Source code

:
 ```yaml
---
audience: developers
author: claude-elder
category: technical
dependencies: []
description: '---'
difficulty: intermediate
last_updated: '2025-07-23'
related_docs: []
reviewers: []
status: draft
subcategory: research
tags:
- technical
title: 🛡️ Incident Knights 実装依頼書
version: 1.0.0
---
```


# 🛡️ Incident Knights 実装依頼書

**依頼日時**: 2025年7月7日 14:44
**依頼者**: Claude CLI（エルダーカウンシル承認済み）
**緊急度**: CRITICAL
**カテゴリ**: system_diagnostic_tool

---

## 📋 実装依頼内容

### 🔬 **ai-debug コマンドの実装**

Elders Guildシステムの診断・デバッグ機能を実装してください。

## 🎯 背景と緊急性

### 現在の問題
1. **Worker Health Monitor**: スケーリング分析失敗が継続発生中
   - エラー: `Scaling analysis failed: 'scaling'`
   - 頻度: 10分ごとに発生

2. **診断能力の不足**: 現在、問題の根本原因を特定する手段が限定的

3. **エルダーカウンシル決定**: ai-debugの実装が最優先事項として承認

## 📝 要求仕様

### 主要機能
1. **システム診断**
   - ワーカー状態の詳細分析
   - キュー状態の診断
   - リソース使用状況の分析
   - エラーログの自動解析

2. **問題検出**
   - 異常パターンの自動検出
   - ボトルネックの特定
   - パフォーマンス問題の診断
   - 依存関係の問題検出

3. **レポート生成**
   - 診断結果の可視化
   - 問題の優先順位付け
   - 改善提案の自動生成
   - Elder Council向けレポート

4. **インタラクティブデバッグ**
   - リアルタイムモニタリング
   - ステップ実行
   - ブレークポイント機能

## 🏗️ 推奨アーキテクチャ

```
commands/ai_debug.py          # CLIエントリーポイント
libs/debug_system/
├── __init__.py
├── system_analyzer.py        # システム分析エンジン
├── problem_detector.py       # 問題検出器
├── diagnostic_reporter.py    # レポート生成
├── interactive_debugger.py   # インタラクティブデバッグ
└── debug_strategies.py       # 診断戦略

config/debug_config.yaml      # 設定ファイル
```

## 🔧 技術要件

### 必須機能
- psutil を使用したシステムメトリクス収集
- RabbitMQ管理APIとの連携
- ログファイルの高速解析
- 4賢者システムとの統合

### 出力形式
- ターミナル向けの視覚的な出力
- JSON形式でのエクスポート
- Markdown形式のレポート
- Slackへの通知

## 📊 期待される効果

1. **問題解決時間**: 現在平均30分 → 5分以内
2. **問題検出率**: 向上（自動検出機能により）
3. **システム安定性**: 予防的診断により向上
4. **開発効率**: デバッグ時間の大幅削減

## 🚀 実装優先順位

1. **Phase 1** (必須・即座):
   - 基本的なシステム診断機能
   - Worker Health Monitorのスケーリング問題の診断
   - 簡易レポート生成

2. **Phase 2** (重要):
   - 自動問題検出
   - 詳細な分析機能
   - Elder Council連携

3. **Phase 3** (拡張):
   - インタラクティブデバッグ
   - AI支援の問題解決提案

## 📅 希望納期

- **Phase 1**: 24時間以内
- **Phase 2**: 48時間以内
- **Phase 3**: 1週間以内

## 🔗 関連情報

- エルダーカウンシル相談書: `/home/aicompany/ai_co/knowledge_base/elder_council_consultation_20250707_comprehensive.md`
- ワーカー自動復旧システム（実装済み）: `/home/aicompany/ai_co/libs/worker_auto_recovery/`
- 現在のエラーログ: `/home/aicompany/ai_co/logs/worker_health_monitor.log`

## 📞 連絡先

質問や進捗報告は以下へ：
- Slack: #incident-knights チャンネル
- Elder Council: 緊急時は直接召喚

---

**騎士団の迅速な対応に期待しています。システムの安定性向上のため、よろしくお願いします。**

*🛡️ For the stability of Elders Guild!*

==

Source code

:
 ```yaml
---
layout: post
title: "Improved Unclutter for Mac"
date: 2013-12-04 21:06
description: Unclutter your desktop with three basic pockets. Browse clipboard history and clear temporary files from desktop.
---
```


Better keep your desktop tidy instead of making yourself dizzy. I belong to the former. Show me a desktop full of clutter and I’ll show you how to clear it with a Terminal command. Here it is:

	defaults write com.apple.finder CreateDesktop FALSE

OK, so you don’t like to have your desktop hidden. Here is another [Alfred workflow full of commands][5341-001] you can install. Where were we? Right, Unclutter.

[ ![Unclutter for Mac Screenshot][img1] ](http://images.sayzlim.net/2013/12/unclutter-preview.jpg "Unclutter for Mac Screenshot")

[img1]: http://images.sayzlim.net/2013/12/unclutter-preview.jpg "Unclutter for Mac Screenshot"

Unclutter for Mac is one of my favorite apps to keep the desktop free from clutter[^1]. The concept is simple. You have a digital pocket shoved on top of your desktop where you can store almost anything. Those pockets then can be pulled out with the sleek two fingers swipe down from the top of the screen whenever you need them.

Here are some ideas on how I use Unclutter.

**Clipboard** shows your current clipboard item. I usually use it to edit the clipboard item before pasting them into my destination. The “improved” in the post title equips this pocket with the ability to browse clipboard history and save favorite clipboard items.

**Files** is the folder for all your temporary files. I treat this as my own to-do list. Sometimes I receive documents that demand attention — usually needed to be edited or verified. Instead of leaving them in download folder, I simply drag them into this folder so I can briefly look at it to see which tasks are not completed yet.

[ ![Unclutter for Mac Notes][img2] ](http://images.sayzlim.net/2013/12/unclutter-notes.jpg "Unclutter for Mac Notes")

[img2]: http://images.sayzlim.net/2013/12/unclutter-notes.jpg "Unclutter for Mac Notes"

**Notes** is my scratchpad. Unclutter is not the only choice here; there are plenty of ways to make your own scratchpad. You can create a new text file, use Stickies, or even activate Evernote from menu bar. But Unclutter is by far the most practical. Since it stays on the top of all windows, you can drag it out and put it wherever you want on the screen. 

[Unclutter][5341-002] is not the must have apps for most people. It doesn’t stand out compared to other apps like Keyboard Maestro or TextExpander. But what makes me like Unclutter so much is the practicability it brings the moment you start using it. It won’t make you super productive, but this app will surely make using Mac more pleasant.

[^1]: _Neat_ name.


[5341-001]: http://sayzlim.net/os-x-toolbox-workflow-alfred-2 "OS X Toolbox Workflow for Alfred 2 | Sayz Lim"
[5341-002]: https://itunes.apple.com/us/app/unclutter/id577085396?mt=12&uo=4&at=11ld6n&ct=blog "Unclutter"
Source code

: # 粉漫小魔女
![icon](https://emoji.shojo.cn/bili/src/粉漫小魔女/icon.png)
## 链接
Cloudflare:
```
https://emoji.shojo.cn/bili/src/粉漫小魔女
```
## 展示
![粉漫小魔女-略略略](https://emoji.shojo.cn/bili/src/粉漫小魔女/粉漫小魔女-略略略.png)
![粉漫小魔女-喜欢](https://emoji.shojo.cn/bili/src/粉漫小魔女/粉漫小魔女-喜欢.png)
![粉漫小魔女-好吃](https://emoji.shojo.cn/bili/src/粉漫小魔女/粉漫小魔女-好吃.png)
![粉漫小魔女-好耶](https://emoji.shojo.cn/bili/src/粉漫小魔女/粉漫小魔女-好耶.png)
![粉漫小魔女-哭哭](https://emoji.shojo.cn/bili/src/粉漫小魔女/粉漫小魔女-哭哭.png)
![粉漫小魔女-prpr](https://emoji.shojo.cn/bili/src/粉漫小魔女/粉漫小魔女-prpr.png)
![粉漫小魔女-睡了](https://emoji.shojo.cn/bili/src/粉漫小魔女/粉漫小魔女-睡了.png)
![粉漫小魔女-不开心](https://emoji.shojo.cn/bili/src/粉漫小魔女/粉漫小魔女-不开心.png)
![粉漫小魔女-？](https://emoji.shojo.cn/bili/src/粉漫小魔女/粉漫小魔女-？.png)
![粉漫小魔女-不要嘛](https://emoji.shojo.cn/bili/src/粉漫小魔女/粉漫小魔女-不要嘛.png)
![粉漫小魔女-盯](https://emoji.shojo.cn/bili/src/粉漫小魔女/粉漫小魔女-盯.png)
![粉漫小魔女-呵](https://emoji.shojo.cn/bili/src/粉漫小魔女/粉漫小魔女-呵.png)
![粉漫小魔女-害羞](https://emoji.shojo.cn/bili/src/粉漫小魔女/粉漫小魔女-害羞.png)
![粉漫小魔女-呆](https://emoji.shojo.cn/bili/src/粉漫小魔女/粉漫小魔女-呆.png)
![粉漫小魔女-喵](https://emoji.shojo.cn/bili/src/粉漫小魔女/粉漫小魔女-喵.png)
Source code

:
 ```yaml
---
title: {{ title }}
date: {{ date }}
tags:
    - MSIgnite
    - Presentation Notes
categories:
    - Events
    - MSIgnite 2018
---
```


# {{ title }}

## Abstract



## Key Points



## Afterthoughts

...

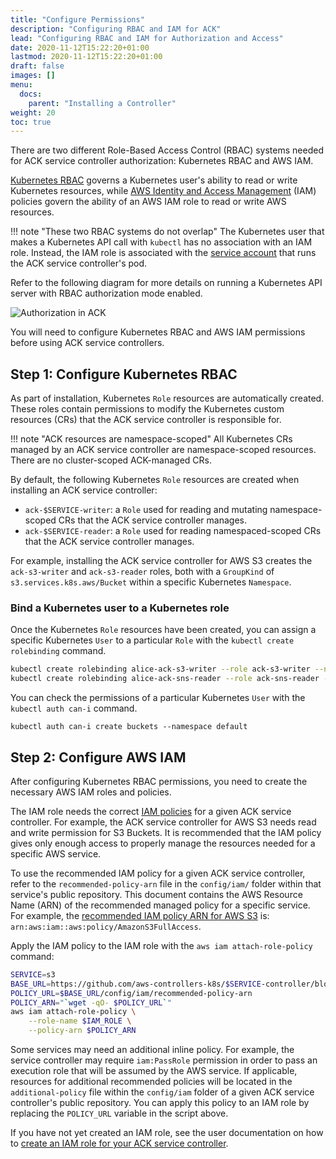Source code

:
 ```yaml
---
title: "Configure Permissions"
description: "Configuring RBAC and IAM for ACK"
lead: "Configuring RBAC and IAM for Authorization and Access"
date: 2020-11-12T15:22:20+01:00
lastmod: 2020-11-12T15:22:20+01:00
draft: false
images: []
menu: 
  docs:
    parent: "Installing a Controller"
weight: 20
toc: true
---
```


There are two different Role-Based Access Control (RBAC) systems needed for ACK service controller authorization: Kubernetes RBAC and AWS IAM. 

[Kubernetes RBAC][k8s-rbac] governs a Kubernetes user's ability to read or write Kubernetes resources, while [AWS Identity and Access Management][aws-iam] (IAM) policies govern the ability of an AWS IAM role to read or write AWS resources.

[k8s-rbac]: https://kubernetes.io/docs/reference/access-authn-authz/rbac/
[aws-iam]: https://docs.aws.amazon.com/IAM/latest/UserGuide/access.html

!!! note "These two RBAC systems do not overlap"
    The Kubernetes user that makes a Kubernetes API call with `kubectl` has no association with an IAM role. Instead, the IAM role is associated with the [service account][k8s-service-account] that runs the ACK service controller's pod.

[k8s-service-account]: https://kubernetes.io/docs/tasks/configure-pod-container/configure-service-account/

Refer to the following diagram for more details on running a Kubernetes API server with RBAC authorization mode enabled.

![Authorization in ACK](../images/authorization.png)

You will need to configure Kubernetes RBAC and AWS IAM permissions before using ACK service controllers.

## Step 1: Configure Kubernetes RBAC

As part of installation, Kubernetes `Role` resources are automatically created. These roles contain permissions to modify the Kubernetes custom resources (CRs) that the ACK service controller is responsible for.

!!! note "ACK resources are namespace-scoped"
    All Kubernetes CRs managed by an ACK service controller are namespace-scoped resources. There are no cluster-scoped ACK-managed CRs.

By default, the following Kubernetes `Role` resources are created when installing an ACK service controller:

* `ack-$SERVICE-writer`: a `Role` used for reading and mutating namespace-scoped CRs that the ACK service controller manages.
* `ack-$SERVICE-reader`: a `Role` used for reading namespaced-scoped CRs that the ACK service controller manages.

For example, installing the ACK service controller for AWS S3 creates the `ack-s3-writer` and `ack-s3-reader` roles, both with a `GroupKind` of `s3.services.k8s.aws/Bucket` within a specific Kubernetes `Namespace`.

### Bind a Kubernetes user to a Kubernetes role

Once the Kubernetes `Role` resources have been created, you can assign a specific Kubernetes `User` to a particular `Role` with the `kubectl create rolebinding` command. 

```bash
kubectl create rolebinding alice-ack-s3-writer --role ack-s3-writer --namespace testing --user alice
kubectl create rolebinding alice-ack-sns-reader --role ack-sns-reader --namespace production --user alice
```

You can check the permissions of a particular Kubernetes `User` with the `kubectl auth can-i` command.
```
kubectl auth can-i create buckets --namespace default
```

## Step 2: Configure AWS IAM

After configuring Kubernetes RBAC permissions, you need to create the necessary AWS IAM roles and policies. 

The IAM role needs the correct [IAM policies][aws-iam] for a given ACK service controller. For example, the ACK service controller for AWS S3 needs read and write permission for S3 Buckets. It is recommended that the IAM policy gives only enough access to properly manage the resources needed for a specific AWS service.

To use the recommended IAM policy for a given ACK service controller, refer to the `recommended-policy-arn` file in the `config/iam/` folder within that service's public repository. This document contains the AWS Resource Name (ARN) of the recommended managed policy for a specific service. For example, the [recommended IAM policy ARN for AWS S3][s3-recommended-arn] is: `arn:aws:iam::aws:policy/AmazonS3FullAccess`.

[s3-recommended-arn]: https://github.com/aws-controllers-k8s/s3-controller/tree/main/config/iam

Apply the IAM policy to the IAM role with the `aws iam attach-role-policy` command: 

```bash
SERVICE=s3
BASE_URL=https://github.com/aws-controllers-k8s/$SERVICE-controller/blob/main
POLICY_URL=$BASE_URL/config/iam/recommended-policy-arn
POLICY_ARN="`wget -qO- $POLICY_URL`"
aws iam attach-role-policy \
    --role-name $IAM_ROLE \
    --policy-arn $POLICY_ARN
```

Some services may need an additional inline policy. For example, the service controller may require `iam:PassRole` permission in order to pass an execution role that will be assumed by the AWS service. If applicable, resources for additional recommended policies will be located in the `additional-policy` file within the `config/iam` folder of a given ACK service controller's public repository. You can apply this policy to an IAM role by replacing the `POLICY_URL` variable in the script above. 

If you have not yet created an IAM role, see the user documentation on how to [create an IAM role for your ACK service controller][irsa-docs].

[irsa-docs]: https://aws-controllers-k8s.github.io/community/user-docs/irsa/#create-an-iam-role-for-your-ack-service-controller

> Work request
Please report every line of the listing that contains the string "description".

> Solution for this problem
description: '---'
description: Unclutter your desktop with three basic pockets. Browse clipboard history and clear temporary files from desktop.
description: "Configuring RBAC and IAM for ACK"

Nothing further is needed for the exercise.